- Data extract:
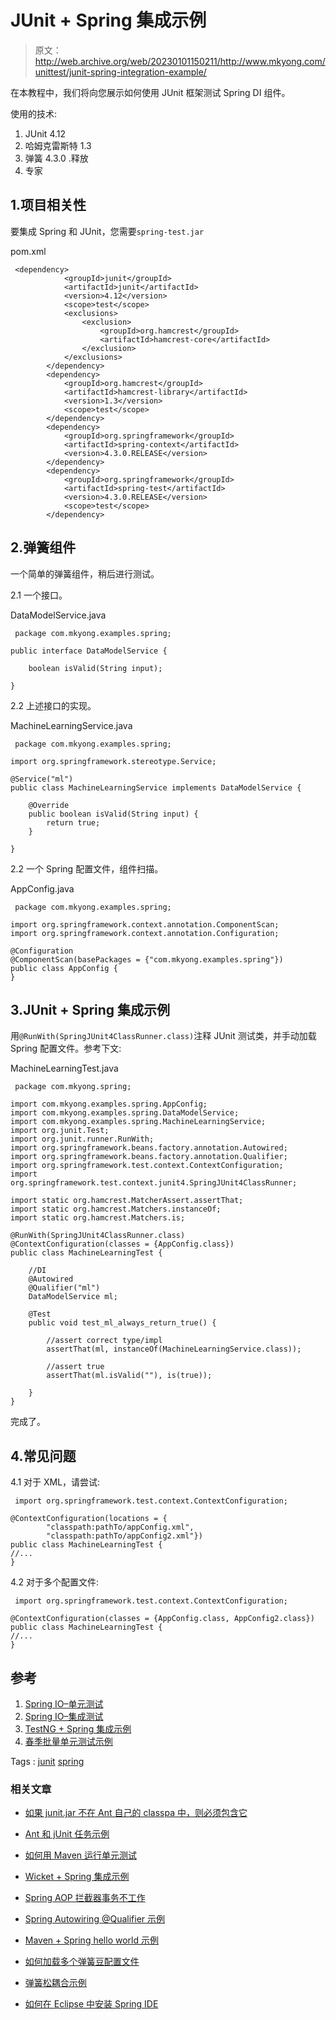 # JUnit + Spring 集成示例

> 原文：<http://web.archive.org/web/20230101150211/http://www.mkyong.com/unittest/junit-spring-integration-example/>

在本教程中，我们将向您展示如何使用 JUnit 框架测试 Spring DI 组件。

使用的技术:

1.  JUnit 4.12
2.  哈姆克雷斯特 1.3
3.  弹簧 4.3.0 .释放
4.  专家

## 1.项目相关性

要集成 Spring 和 JUnit，您需要`spring-test.jar`

pom.xml

```
 <dependency>
            <groupId>junit</groupId>
            <artifactId>junit</artifactId>
            <version>4.12</version>
            <scope>test</scope>
            <exclusions>
                <exclusion>
                    <groupId>org.hamcrest</groupId>
                    <artifactId>hamcrest-core</artifactId>
                </exclusion>
            </exclusions>
        </dependency>
        <dependency>
            <groupId>org.hamcrest</groupId>
            <artifactId>hamcrest-library</artifactId>
            <version>1.3</version>
            <scope>test</scope>
        </dependency>
        <dependency>
            <groupId>org.springframework</groupId>
            <artifactId>spring-context</artifactId>
            <version>4.3.0.RELEASE</version>
        </dependency>
        <dependency>
            <groupId>org.springframework</groupId>
            <artifactId>spring-test</artifactId>
            <version>4.3.0.RELEASE</version>
            <scope>test</scope>
        </dependency> 
```

## 2.弹簧组件

一个简单的弹簧组件，稍后进行测试。

2.1 一个接口。

DataModelService.java

```
 package com.mkyong.examples.spring;

public interface DataModelService {

    boolean isValid(String input);

} 
```

2.2 上述接口的实现。

MachineLearningService.java

```
 package com.mkyong.examples.spring;

import org.springframework.stereotype.Service;

@Service("ml")
public class MachineLearningService implements DataModelService {

    @Override
    public boolean isValid(String input) {
        return true;
    }

} 
```

2.2 一个 Spring 配置文件，组件扫描。

AppConfig.java

```
 package com.mkyong.examples.spring;

import org.springframework.context.annotation.ComponentScan;
import org.springframework.context.annotation.Configuration;

@Configuration
@ComponentScan(basePackages = {"com.mkyong.examples.spring"})
public class AppConfig {
} 
```

## 3.JUnit + Spring 集成示例

用`@RunWith(SpringJUnit4ClassRunner.class)`注释 JUnit 测试类，并手动加载 Spring 配置文件。参考下文:

MachineLearningTest.java

```
 package com.mkyong.spring;

import com.mkyong.examples.spring.AppConfig;
import com.mkyong.examples.spring.DataModelService;
import com.mkyong.examples.spring.MachineLearningService;
import org.junit.Test;
import org.junit.runner.RunWith;
import org.springframework.beans.factory.annotation.Autowired;
import org.springframework.beans.factory.annotation.Qualifier;
import org.springframework.test.context.ContextConfiguration;
import org.springframework.test.context.junit4.SpringJUnit4ClassRunner;

import static org.hamcrest.MatcherAssert.assertThat;
import static org.hamcrest.Matchers.instanceOf;
import static org.hamcrest.Matchers.is;

@RunWith(SpringJUnit4ClassRunner.class)
@ContextConfiguration(classes = {AppConfig.class})
public class MachineLearningTest {

	//DI
    @Autowired
    @Qualifier("ml")
    DataModelService ml;

    @Test
    public void test_ml_always_return_true() {

        //assert correct type/impl
        assertThat(ml, instanceOf(MachineLearningService.class));

        //assert true
        assertThat(ml.isValid(""), is(true));

    }
} 
```

完成了。

## 4.常见问题

4.1 对于 XML，请尝试:

```
 import org.springframework.test.context.ContextConfiguration;

@ContextConfiguration(locations = {
        "classpath:pathTo/appConfig.xml",
        "classpath:pathTo/appConfig2.xml"})
public class MachineLearningTest {
//...
} 
```

4.2 对于多个配置文件:

```
 import org.springframework.test.context.ContextConfiguration;

@ContextConfiguration(classes = {AppConfig.class, AppConfig2.class})
public class MachineLearningTest {
//...
} 
```

## 参考

1.  [Spring IO–单元测试](http://web.archive.org/web/20201111193131/http://docs.spring.io/spring-batch/reference/html/testing.html)
2.  [Spring IO–集成测试](http://web.archive.org/web/20201111193131/http://docs.spring.io/spring/docs/current/spring-framework-reference/html/integration-testing.html)
3.  [TestNG + Spring 集成示例](http://web.archive.org/web/20201111193131/http://www.mkyong.com/unittest/testng-spring-integration-example/)
4.  [春季批量单元测试示例](http://web.archive.org/web/20201111193131/http://www.mkyong.com/spring-batch/spring-batch-unit-test-example/)

Tags : [junit](http://web.archive.org/web/20201111193131/https://mkyong.com/tag/junit/) [spring](http://web.archive.org/web/20201111193131/https://mkyong.com/tag/spring/)<input type="hidden" id="mkyong-current-postId" value="14009">

### 相关文章

*   [如果 junit.jar 不在 Ant 自己的 classpa 中，则必须包含它](/web/20201111193131/https://mkyong.com/ant/ant-error-must-include-junit-jar-if-not-in-ants-own-classpath/)
*   [Ant 和 jUnit 任务示例](/web/20201111193131/https://mkyong.com/ant/ant-and-junit-task-example/)
*   [如何用 Maven 运行单元测试](/web/20201111193131/https://mkyong.com/maven/how-to-run-unit-test-with-maven/)
*   [Wicket + Spring 集成示例](/web/20201111193131/https://mkyong.com/wicket/wicket-spring-integration-example/)
*   [Spring AOP 拦截器事务不工作](/web/20201111193131/https://mkyong.com/spring/spring-aop-interceptor-transaction-is-not-working/)

*   [Spring Autowiring @Qualifier 示例](/web/20201111193131/https://mkyong.com/spring/spring-autowiring-qualifier-example/)
*   [Maven + Spring hello world 示例](/web/20201111193131/https://mkyong.com/spring/quick-start-maven-spring-example/)
*   [如何加载多个弹簧豆配置文件](/web/20201111193131/https://mkyong.com/spring/load-multiple-spring-bean-configuration-file/)
*   [弹簧松耦合示例](/web/20201111193131/https://mkyong.com/spring/spring-loosely-coupled-example/)
*   [如何在 Eclipse 中安装 Spring IDE](/web/20201111193131/https://mkyong.com/spring/how-to-install-spring-ide-in-eclipse/)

- Work instructions: Gather each line of the listing that holds the string "java".

- The completed task:
DataModelService.java
MachineLearningService.java
AppConfig.java
MachineLearningTest.java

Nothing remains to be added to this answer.